Музыка продолжала звучать, и Дорожкин тоже двинулся вперед. Он пытался ступать мягко, но набойки на ботинках звучали помимо его воли, и чем ближе он подходил к столу, тем все большее количество гостей обращали на него внимание. У стола к Дорожкину подошел Ромашкин.
– Привет, сумасшедший! – Он смотрел на Дорожкина с прищуром, в котором развязность смешивалась с удивлением. – Твое место с этого торца стола.
– Меня ждали? – удивился Дорожкин.
– Ты приглашен, значит, ждали, – не понял вопроса Ромашкин.
– Почетное место? – усмехнулся Дорожкин.
– Куда уж почетнее! – хмыкнул Ромашкин. – Просто это самое дальнее место от Лерочки. Адольфыч предупредил, чтобы возможные эксцессы происходили подальше от именинницы. У нее тонкая душевная организация.
– Можно было бы накрыть мне вообще в другом углу зала, – предложил Дорожкин. – Или надеть на меня противогаз. Кстати, почему все такие печальные? Разве сегодня не праздник?
Он осмотрелся. В зале было больше сотни персон, но знакомыми Дорожкин мог назвать не более двух десятков из них. Попыхивали сигаретами у дальнего конца стола Содомский, Быкодоров и Кашин.
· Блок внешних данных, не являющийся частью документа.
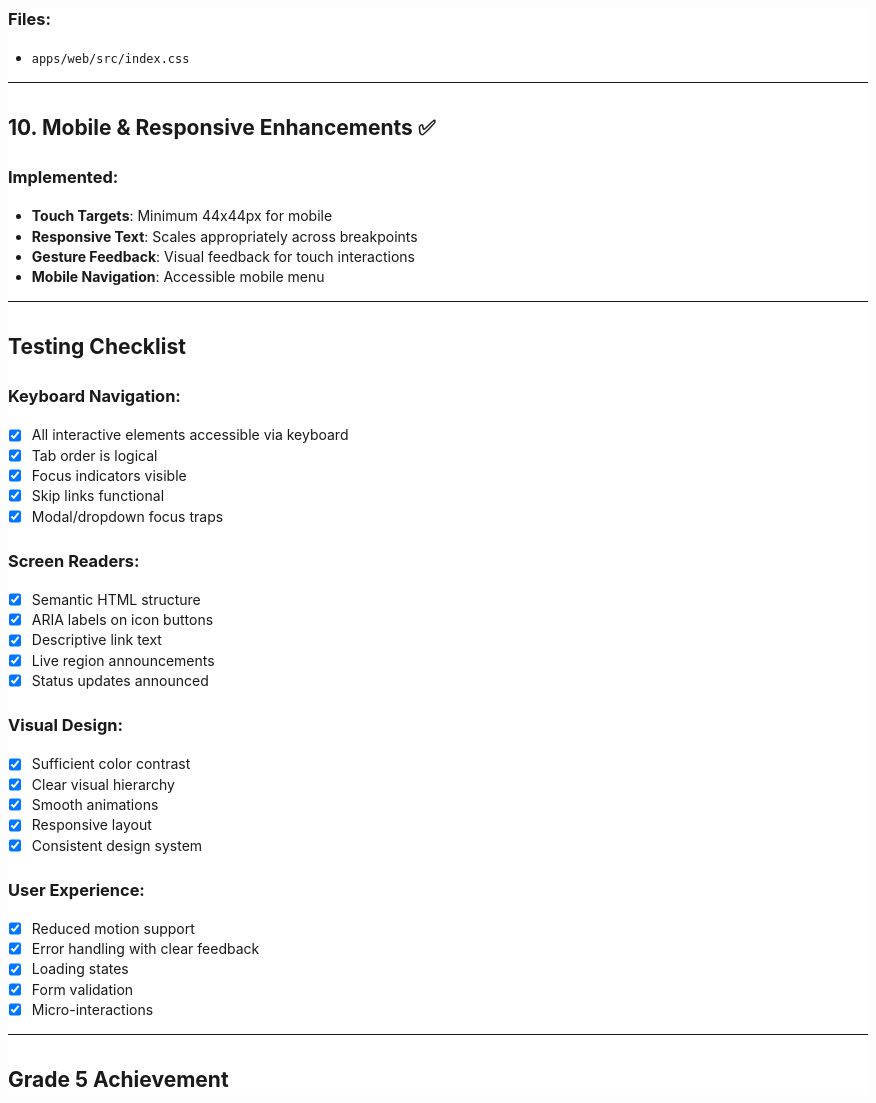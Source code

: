 ### Files:
- `apps/web/src/index.css`

---

## 10. Mobile & Responsive Enhancements ✅

### Implemented:
- **Touch Targets**: Minimum 44x44px for mobile
- **Responsive Text**: Scales appropriately across breakpoints
- **Gesture Feedback**: Visual feedback for touch interactions
- **Mobile Navigation**: Accessible mobile menu

---

## Testing Checklist

### Keyboard Navigation:
- [x] All interactive elements accessible via keyboard
- [x] Tab order is logical
- [x] Focus indicators visible
- [x] Skip links functional
- [x] Modal/dropdown focus traps

### Screen Readers:
- [x] Semantic HTML structure
- [x] ARIA labels on icon buttons
- [x] Descriptive link text
- [x] Live region announcements
- [x] Status updates announced

### Visual Design:
- [x] Sufficient color contrast
- [x] Clear visual hierarchy
- [x] Smooth animations
- [x] Responsive layout
- [x] Consistent design system

### User Experience:
- [x] Reduced motion support
- [x] Error handling with clear feedback
- [x] Loading states
- [x] Form validation
- [x] Micro-interactions

---

## Grade 5 Achievement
В стороне от них о чем-то беседовал с важными незнакомцами в дорогих костюмах Адольфыч. Щебетали в кругу ровесниц директриса детского садика Яковлева и помощница Быкодорова читалка Творогова. Там же ухмылялась приемщица «Дома быта» Лариса. Что-то втолковывала у одной из колонн обескураженному Павлику изящная Милочка. У другой колонны уже тасовал карточную колоду под зорким взглядом Фим Фимыча Никодимыч. Со строгой, прямой спиной сидела посередине одной из сторон стола Марфа Шепелева. Рядом с ней полулежал на стуле мертвецки пьяный Неретин. Немного ближе прочих к Дорожкину переминались с ноги на ногу Угур Кара, Тюрин, Урнов из гробовой мастерской и крутящий во все стороны головой рыжебородый книжник Гена. У колонны за их спинами замерла Нина Козлова.